Set up or prepare your existing circuit using a linear amplifier. Measure the amplifier's gain over the bandwidth of interest using the figure meter. Measure the signal at the starting point and then the finishing point of the amplifier and calculate the gain, which is the output signal minus the input signal. Record the value.
Introduce a noise source such as thermal noise, a temperature-dependent "white" noise --- also called "Johnson Noise" --- that is produced from unpredictable fluctuations in voltage or current, into your unit under test (UUT), such as the amplifier. Ensure the noise source produces a signal in the required range of frequencies, or you will not be able to detect it.
Calculate the amplifier's noise in volts from its gain value using a calculator and the equation: voltage is equal to the square root of four times the Boltzmann's constant --- 1.374 multiplied by 10 to the minus 23 Joules per Kelvin --- multiplied by the temperature of the set-up, the resistance of the amplifier in ohms and the bandwidth you selected.
Use a noise figure meter to measure random noise within the circuit at the frequency you defined for yourself.
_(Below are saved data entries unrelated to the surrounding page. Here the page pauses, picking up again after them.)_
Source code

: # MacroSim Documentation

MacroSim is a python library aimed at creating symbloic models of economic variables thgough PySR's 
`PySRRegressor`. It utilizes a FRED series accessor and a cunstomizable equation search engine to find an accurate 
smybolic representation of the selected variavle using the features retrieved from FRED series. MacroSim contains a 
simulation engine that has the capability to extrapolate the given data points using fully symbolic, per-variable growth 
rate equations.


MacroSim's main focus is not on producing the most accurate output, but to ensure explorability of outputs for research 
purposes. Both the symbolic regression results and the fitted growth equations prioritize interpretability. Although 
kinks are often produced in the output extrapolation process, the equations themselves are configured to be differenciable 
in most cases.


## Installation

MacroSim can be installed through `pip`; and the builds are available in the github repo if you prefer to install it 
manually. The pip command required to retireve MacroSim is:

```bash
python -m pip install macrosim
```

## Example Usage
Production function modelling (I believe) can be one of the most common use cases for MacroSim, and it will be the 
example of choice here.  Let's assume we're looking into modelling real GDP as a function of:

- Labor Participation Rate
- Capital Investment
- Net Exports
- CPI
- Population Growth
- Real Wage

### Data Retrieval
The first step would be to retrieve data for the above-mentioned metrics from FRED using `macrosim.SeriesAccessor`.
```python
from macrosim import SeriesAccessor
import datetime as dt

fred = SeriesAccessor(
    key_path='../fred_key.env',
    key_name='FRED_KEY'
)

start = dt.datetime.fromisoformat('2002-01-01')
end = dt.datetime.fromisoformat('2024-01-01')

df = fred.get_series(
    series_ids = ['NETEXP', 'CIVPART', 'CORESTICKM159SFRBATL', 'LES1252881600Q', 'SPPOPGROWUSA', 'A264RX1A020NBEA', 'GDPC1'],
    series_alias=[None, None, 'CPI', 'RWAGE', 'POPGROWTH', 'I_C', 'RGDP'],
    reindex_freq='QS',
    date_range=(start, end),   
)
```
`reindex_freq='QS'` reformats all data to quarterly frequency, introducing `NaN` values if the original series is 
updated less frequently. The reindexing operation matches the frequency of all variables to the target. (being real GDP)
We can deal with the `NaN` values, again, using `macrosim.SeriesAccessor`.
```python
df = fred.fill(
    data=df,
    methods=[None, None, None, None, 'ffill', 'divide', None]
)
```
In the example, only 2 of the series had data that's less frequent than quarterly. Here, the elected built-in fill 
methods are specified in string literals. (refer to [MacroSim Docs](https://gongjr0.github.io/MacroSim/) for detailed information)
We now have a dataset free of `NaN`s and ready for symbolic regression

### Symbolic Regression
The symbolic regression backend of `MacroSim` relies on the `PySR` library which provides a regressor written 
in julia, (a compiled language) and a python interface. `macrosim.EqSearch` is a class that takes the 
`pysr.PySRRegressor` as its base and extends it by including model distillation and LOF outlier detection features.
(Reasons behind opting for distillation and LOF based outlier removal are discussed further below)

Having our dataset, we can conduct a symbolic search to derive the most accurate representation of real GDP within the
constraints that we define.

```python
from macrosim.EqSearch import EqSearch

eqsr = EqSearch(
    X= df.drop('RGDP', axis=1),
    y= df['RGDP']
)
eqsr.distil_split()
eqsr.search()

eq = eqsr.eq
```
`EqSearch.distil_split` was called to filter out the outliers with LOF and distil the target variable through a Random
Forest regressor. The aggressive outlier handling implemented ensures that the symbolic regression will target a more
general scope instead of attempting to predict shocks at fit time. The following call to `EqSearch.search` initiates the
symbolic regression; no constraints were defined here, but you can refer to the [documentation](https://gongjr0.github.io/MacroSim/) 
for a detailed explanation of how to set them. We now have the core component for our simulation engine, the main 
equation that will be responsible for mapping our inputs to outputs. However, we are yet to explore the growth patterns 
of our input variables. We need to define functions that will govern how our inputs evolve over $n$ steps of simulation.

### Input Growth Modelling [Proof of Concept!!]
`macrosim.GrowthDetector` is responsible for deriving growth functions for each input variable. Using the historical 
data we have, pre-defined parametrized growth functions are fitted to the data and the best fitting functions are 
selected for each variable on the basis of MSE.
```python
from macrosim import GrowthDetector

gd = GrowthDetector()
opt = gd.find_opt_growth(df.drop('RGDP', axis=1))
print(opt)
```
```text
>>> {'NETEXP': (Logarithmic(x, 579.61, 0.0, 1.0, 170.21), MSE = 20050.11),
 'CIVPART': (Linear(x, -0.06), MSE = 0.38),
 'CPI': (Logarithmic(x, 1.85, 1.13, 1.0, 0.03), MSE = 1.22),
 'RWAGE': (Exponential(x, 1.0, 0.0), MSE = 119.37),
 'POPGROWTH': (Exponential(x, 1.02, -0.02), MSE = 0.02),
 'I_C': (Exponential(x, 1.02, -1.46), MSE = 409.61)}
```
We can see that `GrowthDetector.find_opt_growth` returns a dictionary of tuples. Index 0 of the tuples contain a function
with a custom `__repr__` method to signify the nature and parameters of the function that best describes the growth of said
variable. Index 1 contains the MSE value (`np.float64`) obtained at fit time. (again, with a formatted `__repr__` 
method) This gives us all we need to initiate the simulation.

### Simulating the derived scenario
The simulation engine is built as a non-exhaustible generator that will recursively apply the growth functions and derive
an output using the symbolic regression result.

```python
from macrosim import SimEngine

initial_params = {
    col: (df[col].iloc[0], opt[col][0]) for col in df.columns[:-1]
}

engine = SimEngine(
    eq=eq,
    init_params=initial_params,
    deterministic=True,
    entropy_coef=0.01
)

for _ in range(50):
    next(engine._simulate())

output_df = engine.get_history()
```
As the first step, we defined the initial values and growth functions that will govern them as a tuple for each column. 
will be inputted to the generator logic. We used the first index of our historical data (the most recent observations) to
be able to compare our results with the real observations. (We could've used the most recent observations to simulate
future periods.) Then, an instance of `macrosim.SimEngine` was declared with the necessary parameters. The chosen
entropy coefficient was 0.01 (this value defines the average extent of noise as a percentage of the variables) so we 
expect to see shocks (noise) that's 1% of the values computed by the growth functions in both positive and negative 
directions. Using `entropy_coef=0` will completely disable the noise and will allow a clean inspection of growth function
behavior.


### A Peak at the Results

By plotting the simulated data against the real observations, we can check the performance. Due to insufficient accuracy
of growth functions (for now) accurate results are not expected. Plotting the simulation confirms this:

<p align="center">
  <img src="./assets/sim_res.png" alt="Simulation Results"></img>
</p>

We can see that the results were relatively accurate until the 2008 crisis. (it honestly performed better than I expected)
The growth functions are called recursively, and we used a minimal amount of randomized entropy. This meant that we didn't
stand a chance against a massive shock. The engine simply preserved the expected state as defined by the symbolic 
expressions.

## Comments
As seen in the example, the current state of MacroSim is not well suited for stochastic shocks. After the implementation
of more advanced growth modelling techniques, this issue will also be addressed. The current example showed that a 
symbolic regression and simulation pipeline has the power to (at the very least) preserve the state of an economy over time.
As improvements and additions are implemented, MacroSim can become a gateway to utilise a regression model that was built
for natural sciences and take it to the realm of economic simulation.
This noise figure is the total power output minus the known output from the noise source. The calculated figure represents the amount of unwanted noise being generated internally through the circuit as a direct result of the amplifier. Noise power is measured in decibel minutes.
Tips and warnings
- Take care with units and powers during the calculations. Room temperature --- temperature of the circuit set-up --- measures about 290 degrees Kelvin, so use this as a basis for the measurement.
- Make sure voltages are safely insulated and earthed before switching circuits on. Use a transformer to step down any high voltages, such as 120-volt household power supplies. Electricity is dangerous when used improperly.